Dependendo do lugar onde tenha nascido, do mundo circundante, das experiências vivenciadas nas primeiras fases da vida e principalmente das características familiares, todo menino levará consigo um tanto de reflexo disso tudo na sua caminhada adulta. O pequenino certamente seguirá o passo que lhe é ensinado, e isto faz parte do tipo de criação recebida. Fosse com Virgulino ou qualquer outro, verdade é que ninguém nasce e se cria distanciado de sua realidade familiar e do meio que o circunda.
Mas uma coisa é certa, tenha nascido em família puritana ou de relacionamentos difíceis, lastreando inimigos nas vizinhanças e por todo lugar, ainda assim a criança vive o seu mundo distanciado das preocupações próprias dos adultos. Ao menos enquanto não é apanhado pelo mundo da consciência, do senso crítico, o que muitas vezes se transforma num processo doloroso demais.
Assim, é como se um retrato antigo mostrasse o pequeno Virgulino chorando de se rasgar, lambendo barro e areia, brincando inocentemente com formigueiro e piolho de cobra. Lá adiante um grito de sua mãe para que saia dali e entre logo em casa se não quiser apanhar. O irmão passando, o pai quase não dando atenção, apenas o cachorro magro chegando para lhe fazer companhia. Coisa de berço não, nem de fraldinha na cama, mas vida de chão e de ralamento na terra agrestina.
O retrato amarelado não se apaga e ele é avistado descalço, de bucho grande e cheio de verminose, com o corpo sujo de barro dos pés à cabeça, correndo atrás de catenga, matando saúva pra botar na boca. E noutro álbum, o menino correndo na vida, brincando descalço, chutando bola de pano, tentando acertar buraco com bola de gude, de baleadeira na mão para matar passarinho, com gaiola e arapuca rumando pro meio do mato.
E não podia ser diferente, pois menino sertanejo, e criança agrestina não vive sua idade sem ser assim, diabinho malino, moleque travesso, tico de gente desnaturado, um ser simplesmente procurando viver. E mais tarde ajudar a família, cumprir as ordens do pai, tanger o gado, cortar a palma, ajeitar o tronco na cerca que está caindo, passar remédio na bicheira do bicho, seguir até a cidade comprar mantimento. O corpo já transformado, o menino vai se percebendo homem.
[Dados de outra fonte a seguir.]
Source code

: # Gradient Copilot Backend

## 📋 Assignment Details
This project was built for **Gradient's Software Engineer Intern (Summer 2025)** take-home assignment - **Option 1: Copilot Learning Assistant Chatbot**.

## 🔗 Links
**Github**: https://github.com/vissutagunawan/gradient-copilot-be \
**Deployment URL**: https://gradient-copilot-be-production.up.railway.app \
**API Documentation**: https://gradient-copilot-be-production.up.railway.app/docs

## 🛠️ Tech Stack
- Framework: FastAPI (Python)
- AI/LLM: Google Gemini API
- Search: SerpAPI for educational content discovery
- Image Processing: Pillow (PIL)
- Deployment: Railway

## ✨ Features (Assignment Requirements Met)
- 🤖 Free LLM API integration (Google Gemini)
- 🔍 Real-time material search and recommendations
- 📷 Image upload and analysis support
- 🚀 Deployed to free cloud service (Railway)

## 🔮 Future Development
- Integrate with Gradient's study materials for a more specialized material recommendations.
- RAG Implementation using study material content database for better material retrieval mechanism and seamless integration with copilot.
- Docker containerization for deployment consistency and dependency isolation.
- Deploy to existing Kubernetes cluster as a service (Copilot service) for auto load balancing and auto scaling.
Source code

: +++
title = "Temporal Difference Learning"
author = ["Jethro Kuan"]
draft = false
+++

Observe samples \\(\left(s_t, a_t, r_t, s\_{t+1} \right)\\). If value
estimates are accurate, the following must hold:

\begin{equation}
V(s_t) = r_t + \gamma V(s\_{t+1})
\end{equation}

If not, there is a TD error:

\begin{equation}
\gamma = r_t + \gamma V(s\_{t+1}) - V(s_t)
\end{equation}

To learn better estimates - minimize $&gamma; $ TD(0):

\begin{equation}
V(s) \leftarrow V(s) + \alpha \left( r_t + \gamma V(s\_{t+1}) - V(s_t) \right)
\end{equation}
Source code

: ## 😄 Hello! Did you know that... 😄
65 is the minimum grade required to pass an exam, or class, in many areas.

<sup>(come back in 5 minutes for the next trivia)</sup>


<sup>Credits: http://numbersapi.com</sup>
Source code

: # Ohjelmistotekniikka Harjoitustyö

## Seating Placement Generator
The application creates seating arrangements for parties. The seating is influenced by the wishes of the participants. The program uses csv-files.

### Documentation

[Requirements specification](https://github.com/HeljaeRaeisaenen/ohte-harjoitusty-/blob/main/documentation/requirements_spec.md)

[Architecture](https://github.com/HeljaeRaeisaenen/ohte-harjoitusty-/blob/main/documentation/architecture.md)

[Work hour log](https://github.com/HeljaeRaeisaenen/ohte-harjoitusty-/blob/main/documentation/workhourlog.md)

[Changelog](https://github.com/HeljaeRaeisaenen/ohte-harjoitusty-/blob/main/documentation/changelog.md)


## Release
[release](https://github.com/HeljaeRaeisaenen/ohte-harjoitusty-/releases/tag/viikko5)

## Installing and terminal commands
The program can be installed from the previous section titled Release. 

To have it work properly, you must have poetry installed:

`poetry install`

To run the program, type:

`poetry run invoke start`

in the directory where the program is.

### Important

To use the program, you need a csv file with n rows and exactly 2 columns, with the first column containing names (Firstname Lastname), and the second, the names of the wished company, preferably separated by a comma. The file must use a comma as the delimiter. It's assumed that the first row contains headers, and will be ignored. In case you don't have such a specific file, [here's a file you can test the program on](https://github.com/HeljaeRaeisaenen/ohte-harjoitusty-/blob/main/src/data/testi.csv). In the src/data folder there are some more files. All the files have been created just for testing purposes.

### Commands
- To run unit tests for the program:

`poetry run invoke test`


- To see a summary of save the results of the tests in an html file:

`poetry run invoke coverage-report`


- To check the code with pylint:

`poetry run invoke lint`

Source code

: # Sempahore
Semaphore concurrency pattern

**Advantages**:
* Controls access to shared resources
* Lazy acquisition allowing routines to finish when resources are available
Quem não vive assim no sertão nordestino não pode ser considerado como pessoa normal, quiçá no meio do mato, nas pequenas povoações, nas fazendas, nas cidades em formação. E fruto do seu tempo de criança, Virgulino certamente que era um tanto tudo disso tudo. No que se tornou mais tarde, no homem valente e destemido que se fez, nada se pode dizer da raiz inocente que cresceu e se tornou temida, pois o menino continuou seu passo normal de vida até ser transformado por outra realidade na vida adulta. Não que o homem tenha rompido com sua infância, mas foi como se o adulto jamais tenha sido criança.
Espelho do menino que foi, retrato do homem que se tornou, assim diz o ditado popular. Neste sentido não poderia haver outro reconhecimento senão o de que Virgulino já era chegado à desenfreada valentia desde cedo na vida. E logicamente que não foi assim, pois apenas menino nordestino, molecote sertanejo, tendo uma vida normal como todos os outros e sem demonstrar desde cedo uma clara predisposição para a vida guerreira.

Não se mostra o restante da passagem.